Inkwell already has commented (here and here) on allegations in a new book that women felt they were discriminated against early on in the Obama White House. The matter is today the subject of a story in the Washington Post:

Friction about the roles of women in the Obama White House grew so intense during the first two years of the president's tenure that he was forced to take steps to reassure senior women on his staff that he valued their presence and their input.

At a dinner in November 2009, several senior female aides complained directly to the president that men enjoyed greater access to him and often muscled them out of key policy discussions.

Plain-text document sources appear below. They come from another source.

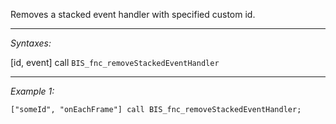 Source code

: Removes a stacked event handler with specified custom id.


---
*Syntaxes:*

[id, event] call `BIS_fnc_removeStackedEventHandler`

---
*Example 1:*

```sqf
["someId", "onEachFrame"] call BIS_fnc_removeStackedEventHandler;
``` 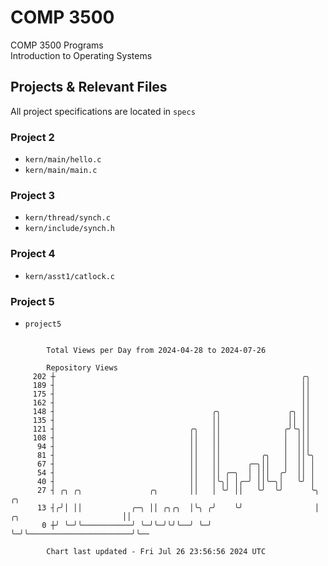 # COMP 3500
COMP 3500 Programs  
Introduction to Operating Systems  
## Projects & Relevant Files
All project specifications are located in `specs`
### Project 2
- `kern/main/hello.c`
- `kern/main/main.c`
### Project 3
- `kern/thread/synch.c`
- `kern/include/synch.h`
### Project 4
- `kern/asst1/catlock.c`
### Project 5
- `project5`

```

        Total Views per Day from 2024-04-28 to 2024-07-26

        Repository Views
     202 ┼                                                       ╭╮
     189 ┤                                                       ││
     175 ┤                                                       ││
     162 ┤                                                       ││
     148 ┤                                   ╭╮               ╭╮ ││
     135 ┤                                   ││               ││ ││
     121 ┤                              ╭╮   ││              ╭╯╰╮││
     108 ┤                              ││   ││              │  │││
      94 ┤                              ││   ││              │  │││
      81 ┤                              ││   ││         ╭╮   │  ││╰╮
      67 ┤                              ││   ││      ╭─╮││   │  ││ │
      54 ┤                              ││   ││ ╭─╮  │ │││  ╭╯  ││ │
      40 ┤                              ││   │╰╮│ │╭─╯ ││╰─╮│   ╰╯ │
      27 ┤ ╭╮ ╭╮               ╭╮       ││   │ ╰╯ ││   ╰╯  ╰╯      ╰╮                          ╭╮
      13 ┤╭╯│ ││           ╭─╮ ││ ╭╮╭╮  │╰╮ ╭╯    ╰╯                │ ╭╮                       ││
       0 ┼╯ ╰─╯╰───────────╯ ╰─╯╰─╯╰╯╰──╯ ╰─╯                       ╰─╯╰───────────────────────╯╰──

        Chart last updated - Fri Jul 26 23:56:56 2024 UTC
        
```
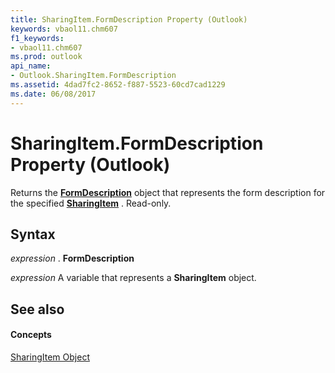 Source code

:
 ```yaml
---
title: SharingItem.FormDescription Property (Outlook)
keywords: vbaol11.chm607
f1_keywords:
- vbaol11.chm607
ms.prod: outlook
api_name:
- Outlook.SharingItem.FormDescription
ms.assetid: 4dad7fc2-8652-f887-5523-60cd7cad1229
ms.date: 06/08/2017
---
```



# SharingItem.FormDescription Property (Outlook)

Returns the  **[FormDescription](formdescription-object-outlook.md)** object that represents the form description for the specified **[SharingItem](sharingitem-object-outlook.md)** . Read-only.


## Syntax

 _expression_ . **FormDescription**

 _expression_ A variable that represents a **SharingItem** object.


## See also


#### Concepts


[SharingItem Object](sharingitem-object-outlook.md)

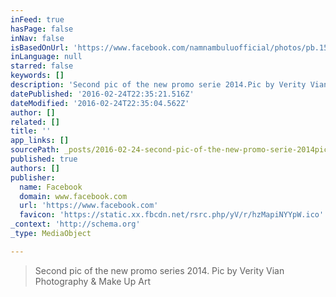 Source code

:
 ```yaml
---
inFeed: true
hasPage: false
inNav: false
isBasedOnUrl: 'https://www.facebook.com/namnambuluofficial/photos/pb.155442354520107.-2207520000.1456353101./771236966273973/?type=3&theater'
inLanguage: null
starred: false
keywords: []
description: 'Second pic of the new promo serie 2014.Pic by Verity Vian Photography & Make Up Art'
datePublished: '2016-02-24T22:35:21.516Z'
dateModified: '2016-02-24T22:35:04.562Z'
author: []
related: []
title: ''
app_links: []
sourcePath: _posts/2016-02-24-second-pic-of-the-new-promo-serie-2014pic-by-verity-vian-ph.md
published: true
authors: []
publisher:
  name: Facebook
  domain: www.facebook.com
  url: 'https://www.facebook.com'
  favicon: 'https://static.xx.fbcdn.net/rsrc.php/yV/r/hzMapiNYYpW.ico'
_context: 'http://schema.org'
_type: MediaObject

---
```

> Second pic of the new promo series 2014\. Pic by Verity Vian Photography & Make Up Art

Those tensions prompted Obama, urged on by senior adviser Valerie Jarrett, to elevate more women into senior White House positions, recognize them more during staff meetings and increase the female presence in the upper ranks of the reelection campaign.

"There were some issues early on with women feeling as though they hadn't figured out what their role was going to be on the senior team at the White House," Jarrett said in an interview Monday. "Most of the women hadn't worked on the campaign, and so they didn't have a personal relationship with the president."

Was the campaign too mean for an itsy-bitsy woman? Just kidding.

The book that raised the question is Ron Susskind's "Confidence Men, Wall Street, Washington, and the Education of a President." The most amazing tidbit from the book as far as I have seen came from former White House communications director Anita Dunn, who said of the White House "this place would be in court for a hostile workplace. . . . Because it actually fit all of the classic legal requirements for a genuinely hostile workplace to women."

This is strong stuff. I admit that I am still unsure what to make of it. One of my problems with jumping on the bandwagon is that some women cry "Discrimination!" at the drop of a hat: "He didn't call on me at the meeting? Is it because I am a woman?" No, Mizzy, it's because of the dumb things you said at the last meeting! On the other hand, women are often treated badly by men who are nevertheless outspoken in defense of the feminist agenda (see: Lewinsky, Monica).

Even this behind-the-scenes stuff, fascinating though it is, doesn quite help me make up my mind one way or the other: 

Some early efforts to elevate women foundered. The first White House communications director, Ellen Moran, departed quickly, after a rocky tenure. Others never quite fit in, or failed to be "in the jet stream" of the most important events of the day, one official said.

According to another official, the president initially discounted the complaints he heard that women, particularly on his economic team, were making. He saw the tough climate as just that – the intense atmosphere of a White House, fostered by competitive people at the top of their game.

But as tensions between Romer and Summers, in particular, escalated, Jarrett counseled Obama to give the issue its due.

"I said, ‘Look, I think that we have some issues with making people, particularly the new women, a part of the team and giving them a better sense of you and how you value their opinion,' " Jarrett said, recalling her conversation with the president.

I am always skeptical of allegations of sexism. Many such charges are flung purposely about by women who are willing to use them to help climb the ladder. Presumably, the women in the White House were ambitious. Still, and it hurts me to give in and say it, but I veer reluctantly towards the conclusion that the Obama White House was…sexist.